Centre de coordination de Tour de france
Centre de coordination du Tour de France

L’année dernière le Tour était assez particulier avec le Covid, notamment avec un report de la course à septembre. Quelle est l’approche pour l’édition 2021 par rapport à l’épidémie ?

Le premier point porte sur l’organisation. Le Tour reprend le système de bulles sanitaires : une bulle course, une bulle organisation, une bulle partenaire, dans lesquelles des gens sont entrés dès le départ de la course. Ce sont des bulles étanches, les gens ne se rejoignent pas entre chacune. A l’intérieur, il y a des précautions, type gestes barrières ou port du masque obligatoire. Cela concerne donc toute la partie organisation, tout ce qui circule autour. Pour la partie publique, s’il n’y a pas de conditions, si ce n’est de précautions à prendre sur les bords de route évidemment en cas de regroupements, il existe des dispositifs spécifiques pour les gens à proximité des zones de départ et d’arrivée.

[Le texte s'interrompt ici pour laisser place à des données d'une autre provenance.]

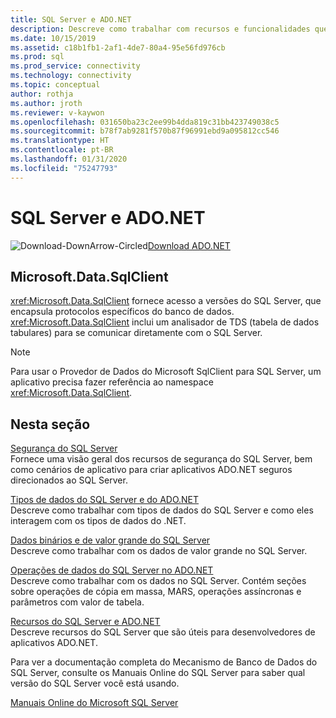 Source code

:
 ```yaml
---
title: SQL Server e ADO.NET
description: Descreve como trabalhar com recursos e funcionalidades que são específicos do SQL Server
ms.date: 10/15/2019
ms.assetid: c18b1fb1-2af1-4de7-80a4-95e56fd976cb
ms.prod: sql
ms.prod_service: connectivity
ms.technology: connectivity
ms.topic: conceptual
author: rothja
ms.author: jroth
ms.reviewer: v-kaywon
ms.openlocfilehash: 031650ba23c2ee99b4dda819c31bb423749038c5
ms.sourcegitcommit: b78f7ab9281f570b87f96991ebd9a095812cc546
ms.translationtype: HT
ms.contentlocale: pt-BR
ms.lasthandoff: 01/31/2020
ms.locfileid: "75247793"
---
```

# <a name="sql-server-and-adonet"></a>SQL Server e ADO.NET

![Download-DownArrow-Circled](../../../ssdt/media/download.png)[Download ADO.NET](../../sql-connection-libraries.md#anchor-20-drivers-relational-access)

## <a name="microsoftdatasqlclient"></a>Microsoft.Data.SqlClient

<xref:Microsoft.Data.SqlClient> fornece acesso a versões do SQL Server, que encapsula protocolos específicos do banco de dados. <xref:Microsoft.Data.SqlClient> inclui um analisador de TDS (tabela de dados tabulares) para se comunicar diretamente com o SQL Server.  
  
> [!NOTE]
> Para usar o Provedor de Dados do Microsoft SqlClient para SQL Server, um aplicativo precisa fazer referência ao namespace <xref:Microsoft.Data.SqlClient>.  
  
## <a name="in-this-section"></a>Nesta seção  
[Segurança do SQL Server](sql-server-security.md)  
Fornece uma visão geral dos recursos de segurança do SQL Server, bem como cenários de aplicativo para criar aplicativos ADO.NET seguros direcionados ao SQL Server.  
  
[Tipos de dados do SQL Server e do ADO.NET](sql-server-data-types.md)  
Descreve como trabalhar com tipos de dados do SQL Server e como eles interagem com os tipos de dados do .NET.  
  
[Dados binários e de valor grande do SQL Server](sql-server-binary-large-value-data.md)  
Descreve como trabalhar com os dados de valor grande no SQL Server.  
  
[Operações de dados do SQL Server no ADO.NET](sql-server-data-operations.md)  
Descreve como trabalhar com os dados no SQL Server. Contém seções sobre operações de cópia em massa, MARS, operações assíncronas e parâmetros com valor de tabela.  
  
[Recursos do SQL Server e ADO.NET](sql-server-features-adonet.md)  
Descreve recursos do SQL Server que são úteis para desenvolvedores de aplicativos ADO.NET.  
  
Para ver a documentação completa do Mecanismo de Banco de Dados do SQL Server, consulte os Manuais Online do SQL Server para saber qual versão do SQL Server você está usando.  
  
[Manuais Online do Microsoft SQL Server](../../../sql-server/index.yml)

Comment est gérée la problématique de l’accès aux différents cols de montagne ?

Comme en 2020, ce sujet est recomposé cette année. Il y a un total de 21 cols et côtes qui sont aujourd’hui identifiés comme tels, qui dépassent le sujet Covid, mais qui sont un sujet d’organisation pour éviter l’embolisation qu’on a connu les années précédentes avec toutes les difficultés de gestion du public que ça pose. Ça n’empêche pas que le public puisse venir, mais les véhicules sont interdits dans ces endroits-là.

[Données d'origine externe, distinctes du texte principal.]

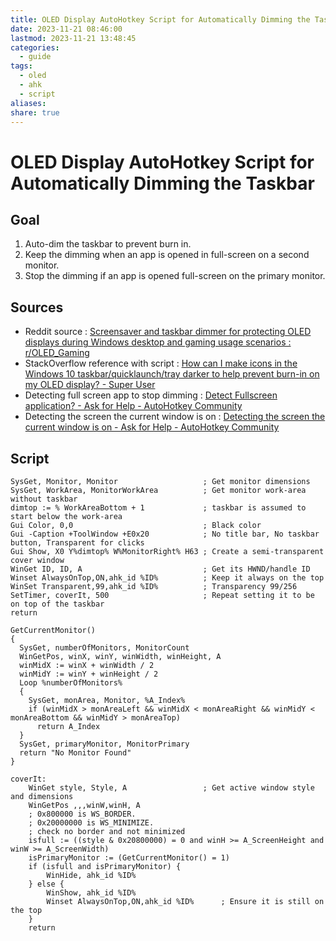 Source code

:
 ```yaml
---
title: OLED Display AutoHotkey Script for Automatically Dimming the Taskbar
date: 2023-11-21 08:46:00
lastmod: 2023-11-21 13:48:45
categories:
  - guide
tags:
  - oled
  - ahk
  - script
aliases: 
share: true
---
```


# OLED Display AutoHotkey Script for Automatically Dimming the Taskbar

## Goal

1. Auto-dim the taskbar to prevent burn in.
2. Keep the dimming when an app is opened in full-screen on a second monitor.
3. Stop the dimming if an app is opened full-screen on the primary monitor.

## Sources

- Reddit source : [Screensaver and taskbar dimmer for protecting OLED displays during Windows desktop and gaming usage scenarios : r/OLED\_Gaming](https://www.reddit.com/r/OLED_Gaming/comments/sa6clj/screensaver_and_taskbar_dimmer_for_protecting/)
- StackOverflow reference with script : [How can I make icons in the Windows 10 taskbar/quicklaunch/tray darker to help prevent burn-in on my OLED display? - Super User](https://superuser.com/a/1691664/1708452)
- Detecting full screen app to stop dimming : [Detect Fullscreen application? - Ask for Help - AutoHotkey Community](https://www.autohotkey.com/board/topic/38882-detect-fullscreen-application/)
- Detecting the screen the current window is on : [Detecting the screen the current window is on - Ask for Help - AutoHotkey Community](https://www.autohotkey.com/board/topic/85457-detecting-the-screen-the-current-window-is-on/)

## Script

```ahk
SysGet, Monitor, Monitor                   ; Get monitor dimensions
SysGet, WorkArea, MonitorWorkArea          ; Get monitor work-area without taskbar
dimtop := % WorkAreaBottom + 1             ; taskbar is assumed to start below the work-area
Gui Color, 0,0                             ; Black color
Gui -Caption +ToolWindow +E0x20            ; No title bar, No taskbar button, Transparent for clicks
Gui Show, X0 Y%dimtop% W%MonitorRight% H63 ; Create a semi-transparent cover window
WinGet ID, ID, A                           ; Get its HWND/handle ID
Winset AlwaysOnTop,ON,ahk_id %ID%          ; Keep it always on the top
WinSet Transparent,99,ahk_id %ID%          ; Transparency 99/256
SetTimer, coverIt, 500                     ; Repeat setting it to be on top of the taskbar
return

GetCurrentMonitor()
{
  SysGet, numberOfMonitors, MonitorCount
  WinGetPos, winX, winY, winWidth, winHeight, A
  winMidX := winX + winWidth / 2
  winMidY := winY + winHeight / 2
  Loop %numberOfMonitors%
  {
    SysGet, monArea, Monitor, %A_Index%
    if (winMidX > monAreaLeft && winMidX < monAreaRight && winMidY < monAreaBottom && winMidY > monAreaTop)
      return A_Index
  }
  SysGet, primaryMonitor, MonitorPrimary
  return "No Monitor Found"
}

coverIt:
    WinGet style, Style, A                 ; Get active window style and dimensions
    WinGetPos ,,,winW,winH, A
    ; 0x800000 is WS_BORDER.
    ; 0x20000000 is WS_MINIMIZE.
    ; check no border and not minimized
    isfull := ((style & 0x20800000) = 0 and winH >= A_ScreenHeight and winW >= A_ScreenWidth)
    isPrimaryMonitor := (GetCurrentMonitor() = 1)
    if (isfull and isPrimaryMonitor) {
        WinHide, ahk_id %ID%
    } else {
        WinShow, ahk_id %ID%
        Winset AlwaysOnTop,ON,ahk_id %ID%      ; Ensure it is still on the top
    }
    return
```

Y-a-t-il des sujets de menace ou de problématiques particulières sur cette édition 2021 ?

A ce stade, nous n’avons pas identifié de grandes menaces. Il y a ici et là quelques sujets de conflits sociaux, ou d’entreprises qui peuvent drainer des mouvements. Mais pour l’instant nous n’avons pas de sujets majeurs identifiés.

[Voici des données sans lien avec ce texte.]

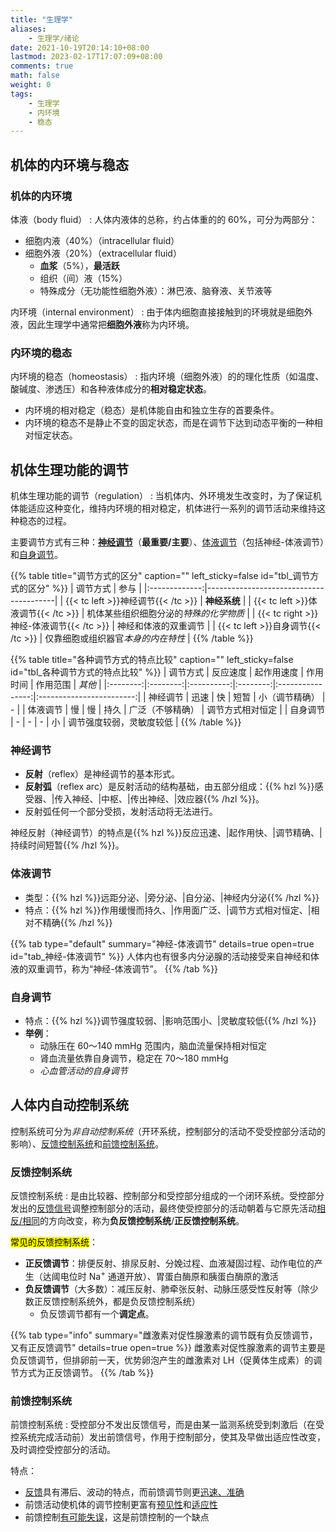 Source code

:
 ```yaml
---
title: "生理学"
aliases:
    - 生理学/绪论
date: 2021-10-19T20:14:10+08:00
lastmod: 2023-02-17T17:07:09+08:00
comments: true
math: false
weight: 0
tags:
    - 生理学
    - 内环境
    - 稳态
---
```


## 机体的内环境与稳态

### 机体的内环境

体液（body fluid）
: 人体内液体的总称，约占体重的的 60%，可分为两部分：

- 细胞内液（40%）（intracellular fluid）
- 细胞外液（20%）（extracellular fluid）
    - **血浆**（5%），**最活跃**
    - 组织（间）液（15%）
    - 特殊成分（无功能性细胞外液）：淋巴液、脑脊液、关节液等

内环境（internal environment）
: 由于体内细胞直接接触到的环境就是细胞外液，因此生理学中通常把**细胞外液**称为内环境。

### 内环境的稳态

内环境的稳态（homeostasis）
: 指内环境（细胞外液）的的理化性质（如温度、酸碱度、渗透压）和各种液体成分的**相对稳定状态**。

- 内环境的相对稳定（稳态）是机体能自由和独立生存的首要条件。
- 内环境的稳态不是静止不变的固定状态，而是在调节下达到动态平衡的一种相对恒定状态。

## 机体生理功能的调节

机体生理功能的调节（regulation）
: 当机体内、外环境发生改变时，为了保证机体能适应这种变化，维持内环境的相对稳定，机体进行一系列的调节活动来维持这种稳态的过程。

主要调节方式有三种：[**神经调节**](#神经调节)（**最重要/主要**）、[体液调节](#体液调节)（包括神经-体液调节）和[自身调节](#自身调节)。

{{% table title="调节方式的区分" caption="" left_sticky=false id="tbl_调节方式的区分"  %}}
|    调节方式   | 参与                                   |
|:-------------:|----------------------------------------|
|    {{< tc left >}}神经调节{{< /tc >}}   | **神经系统**                           |
|    {{< tc left >}}体液调节{{< /tc >}}   | 机体某些组织细胞分泌的*特殊的化学物质* |
| {{< tc right >}}神经-体液调节{{< /tc >}} | 神经和体液的双重调节                   |
|    {{< tc left >}}自身调节{{< /tc >}}   | 仅靠细胞或组织器官*本身的内在特性*     |
{{% /table %}}

{{% table title="各种调节方式的特点比较" caption="" left_sticky=false id="tbl_各种调节方式的特点比较"  %}}
| 调节方式 | 反应速度 | 起作用速度 | 作用时间 |     作用范围     |          *其他*          |
|:--------:|:--------:|:----------:|:--------:|:----------------:|:------------------------:|
| 神经调节 |   迅速   |     快     |   短暂   |  小（调节精确）  |             -            |
| 体液调节 |    慢    |     慢     |   持久   | 广泛（不够精确） |     调节方式相对恒定     |
| 自身调节 |     -    |      -     |     -    |        小        | 调节强度较弱，灵敏度较低 |
{{% /table %}}

### 神经调节

- **反射**（reflex）是神经调节的基本形式。
- **反射弧**（reflex arc）是反射活动的结构基础，由五部分组成：{{% hzl %}}感受器、|传入神经、|中枢、|传出神经、|效应器{{% /hzl %}}。
- 反射弧任何一个部分受损，发射活动将无法进行。

神经反射（神经调节）的特点是{{% hzl %}}反应迅速、|起作用快、|调节精确、|持续时间短暂{{% /hzl %}}。

### 体液调节

- 类型：{{% hzl %}}远距分泌、|旁分泌、|自分泌、|神经内分泌{{% /hzl %}}
- 特点：{{% hzl %}}作用缓慢而持久、|作用面广泛、|调节方式相对恒定、|相对不精确{{% /hzl %}}

{{% tab type="default" summary="神经-体液调节" details=true open=true id="tab_神经-体液调节" %}}
人体内也有很多内分泌腺的活动接受来自神经和体液的双重调节，称为“神经-体液调节”。
{{% /tab %}}

### 自身调节

- 特点：{{% hzl %}}调节强度较弱、|影响范围小、|灵敏度较低{{% /hzl %}}
- **举例**：
    - 动脉压在 60～140 mmHg 范围内，脑血流量保持相对恒定
    - 肾血流量依靠自身调节，稳定在 70～180 mmHg
    - *心血管活动的自身调节*

## 人体内自动控制系统

控制系统可分为*非自动控制系统*（开环系统，控制部分的活动不受受控部分活动的影响）、[反馈控制系统](#反馈控制系统)和[前馈控制系统](#前馈控制系统)。

### 反馈控制系统

反馈控制系统
: 是由比较器、控制部分和受控部分组成的一个闭环系统。受控部分发出的<ins>反馈信号</ins>调整控制部分的活动，最终使受控部分的活动朝着与它原先活动<ins>相反/相同</ins>的方向改变，称为**负反馈控制系统**/**正反馈控制系统**。

<mark>常见的反馈控制系统</mark>：

- **正反馈调节**：排便反射、排尿反射、分娩过程、血液凝固过程、动作电位的产生（达阈电位时 Na<sup>+</sup> 通道开放）、胃蛋白酶原和胰蛋白酶原的激活
- **负反馈调节**（大多数）：减压反射、肺牵张反射、动脉压感受性反射等（除少数正反馈控制系统外，都是负反馈控制系统）
    - 负反馈调节都有一个**调定点**。

{{% tab type="info" summary="雌激素对促性腺激素的调节既有负反馈调节，又有正反馈调节" details=true open=true %}}
雌激素对促性腺激素的调节主要是负反馈调节，但排卵前一天，优势卵泡产生的雌激素对 LH（促黄体生成素）的调节方式为正反馈调节。
{{% /tab %}}

### 前馈控制系统

前馈控制系统
: 受控部分不发出反馈信号，而是由某一监测系统受到刺激后（在受控系统完成活动前）发出前馈信号，作用于控制部分，使其及早做出适应性改变，及时调控受控部分的活动。

特点：

- [反馈](#反馈控制系统)具有滞后、波动的特点，而前馈调节则更<ins>迅速、准确</ins>
- 前馈活动使机体的调节控制更富有<ins>预见性</ins>和<ins>适应性</ins>
- 前馈控制<ins>有可能失误</ins>，这是前馈控制的一个缺点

Lors du passage du tour dans les Pyrénées, une coopération particulière avec Andorre doit-être mise en œuvre, n’est-ce pas ?

Effectivement, nous sommes allés voir les autorités d’Andorre en mai dernier. Il existe effectivement une convention de force puisque la principauté d’Andorre n’a pas de moyens de sécurité très développés. Nous avons donc des forces, présentes sur le Tour, qui vont se rendre en Andorre, y compris des compagnies de CRS. Leur rôle sera d’apporter un renfort pour assurer la sécurité des sites d’Andorre, où il y aura une étape d’arrivée, une étape de départ et un jour de repos.

Des forces mobiles sont également intégrées sur l’intégralité de la compétition…

Tout à fait. Des gendarmes mobiles et des CRS sont mobilisés pour suivre l’intégralité du parcours. Ce sont donc des effectifs qui sont en permanence sur le Tour. Ces policiers et ces gendarmes nous permettent d’être réactifs et que l’on puisse agir en conséquence. Le fait d’avoir cette force à disposition est un atout considérable.

Votre mission est atypique pour un haut fonctionnaire, comment la vivez-vous ?

C’est une extraordinaire et magnifique mission qui m’a été confiée et je remercie le ministère de l’Intérieur pour sa confiance. C’est un évènement extrêmement populaire qui représente beaucoup dans le cœur des Français. Il est aussi très intéressant de contribuer à une organisation importante, pointilleuse et très bien cadrée aux côtés d’ASO.

Etes-vous fan de cyclisme ?

J’adore le cyclisme. J’ai moi-même été un cycliste dans mes plus jeunes années. Donc oui c’est pour moi aussi la possibilité, après avoir été à Guingamp et avoir suivi le foot, je passe à un autre sport et j’adore ça. Cela vient évidemment apporter un élément non-négligeable à cette incroyable mission.